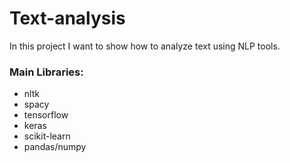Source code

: # Text-analysis
In this project I want to show how to analyze text using NLP tools.

### Main Libraries:
* nltk
* spacy
* tensorflow
* keras
* scikit-learn
* pandas/numpy
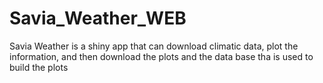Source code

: # Savia_Weather_WEB
Savia Weather is a shiny app that can download climatic data, plot the information, and then download the plots and the data base tha is used to build the plots
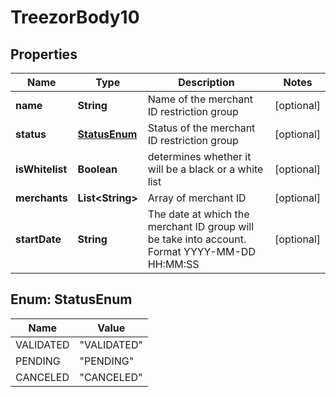 
# TreezorBody10

## Properties
Name | Type | Description | Notes
------------ | ------------- | ------------- | -------------
**name** | **String** | Name of the merchant ID restriction group |  [optional]
**status** | [**StatusEnum**](#StatusEnum) | Status of the merchant ID restriction group |  [optional]
**isWhitelist** | **Boolean** | determines whether it will be a black or a white list |  [optional]
**merchants** | **List&lt;String&gt;** | Array of merchant ID |  [optional]
**startDate** | **String** | The date at which the merchant ID group will be take into account. Format YYYY-MM-DD HH:MM:SS |  [optional]


<a name="StatusEnum"></a>
## Enum: StatusEnum
Name | Value
---- | -----
VALIDATED | &quot;VALIDATED&quot;
PENDING | &quot;PENDING&quot;
CANCELED | &quot;CANCELED&quot;



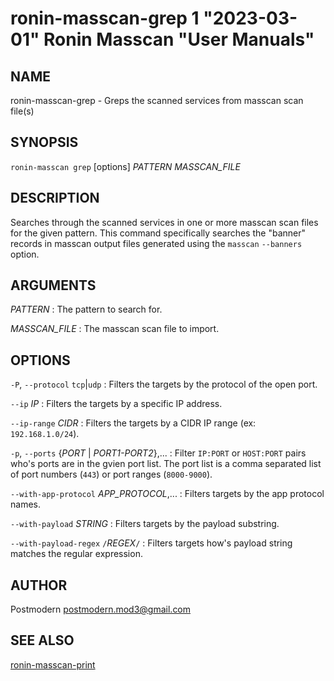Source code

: # ronin-masscan-grep 1 "2023-03-01" Ronin Masscan "User Manuals"

## NAME

ronin-masscan-grep - Greps the scanned services from masscan scan file(s)

## SYNOPSIS

`ronin-masscan grep` [options] *PATTERN* *MASSCAN_FILE*

## DESCRIPTION

Searches through the scanned services in one or more masscan scan files for the
given pattern. This command specifically searches the "banner" records in
masscan output files generated using the `masscan` `--banners` option.

## ARGUMENTS

*PATTERN*
: The pattern to search for.

*MASSCAN_FILE*
: The masscan scan file to import.

## OPTIONS

`-P`, `--protocol` `tcp`|`udp`
: Filters the targets by the protocol of the open port.

`--ip` *IP*
: Filters the targets by a specific IP address.

`--ip-range` *CIDR*
: Filters the targets by a CIDR IP range (ex: `192.168.1.0/24`).

`-p`, `--ports` {*PORT* | *PORT1-PORT2*},...
: Filter `IP:PORT` or `HOST:PORT` pairs who's ports are in the gvien port list.
  The port list is a comma separated list of port numbers (`443`) or port
  ranges (`8000-9000`).

`--with-app-protocol` *APP_PROTOCOL*,...
: Filters targets by the app protocol names.

`--with-payload` *STRING*
: Filters targets by the payload substring.

`--with-payload-regex` `/`*REGEX*`/`
: Filters targets how's payload string matches the regular expression.

## AUTHOR

Postmodern <postmodern.mod3@gmail.com>

## SEE ALSO

[ronin-masscan-print](ronin-masscan-print.1.md)
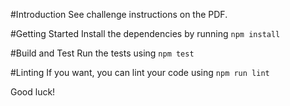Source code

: #Introduction 
See challenge instructions on the PDF.

#Getting Started
Install the dependencies by running `npm install`

#Build and Test
Run the tests using `npm test`

#Linting
If you want, you can lint your code using `npm run lint`

Good luck!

* Exercise prompt: Emit an exact copy of the lines from the line bearing "file to import." through the last line above, inclusive, and leave the images out.

* Output of the task:
: The masscan scan file to import.

## OPTIONS

`-P`, `--protocol` `tcp`|`udp`
: Filters the targets by the protocol of the open port.

`--ip` *IP*
: Filters the targets by a specific IP address.

`--ip-range` *CIDR*
: Filters the targets by a CIDR IP range (ex: `192.168.1.0/24`).

`-p`, `--ports` {*PORT* | *PORT1-PORT2*},...
: Filter `IP:PORT` or `HOST:PORT` pairs who's ports are in the gvien port list.
  The port list is a comma separated list of port numbers (`443`) or port
  ranges (`8000-9000`).

`--with-app-protocol` *APP_PROTOCOL*,...
: Filters targets by the app protocol names.

`--with-payload` *STRING*
: Filters targets by the payload substring.

`--with-payload-regex` `/`*REGEX*`/`
: Filters targets how's payload string matches the regular expression.

## AUTHOR

Postmodern <postmodern.mod3@gmail.com>

## SEE ALSO

[ronin-masscan-print](ronin-masscan-print.1.md)
Source code

: #Introduction 
See challenge instructions on the PDF.

#Getting Started
Install the dependencies by running `npm install`

#Build and Test
Run the tests using `npm test`

#Linting
If you want, you can lint your code using `npm run lint`

Good luck!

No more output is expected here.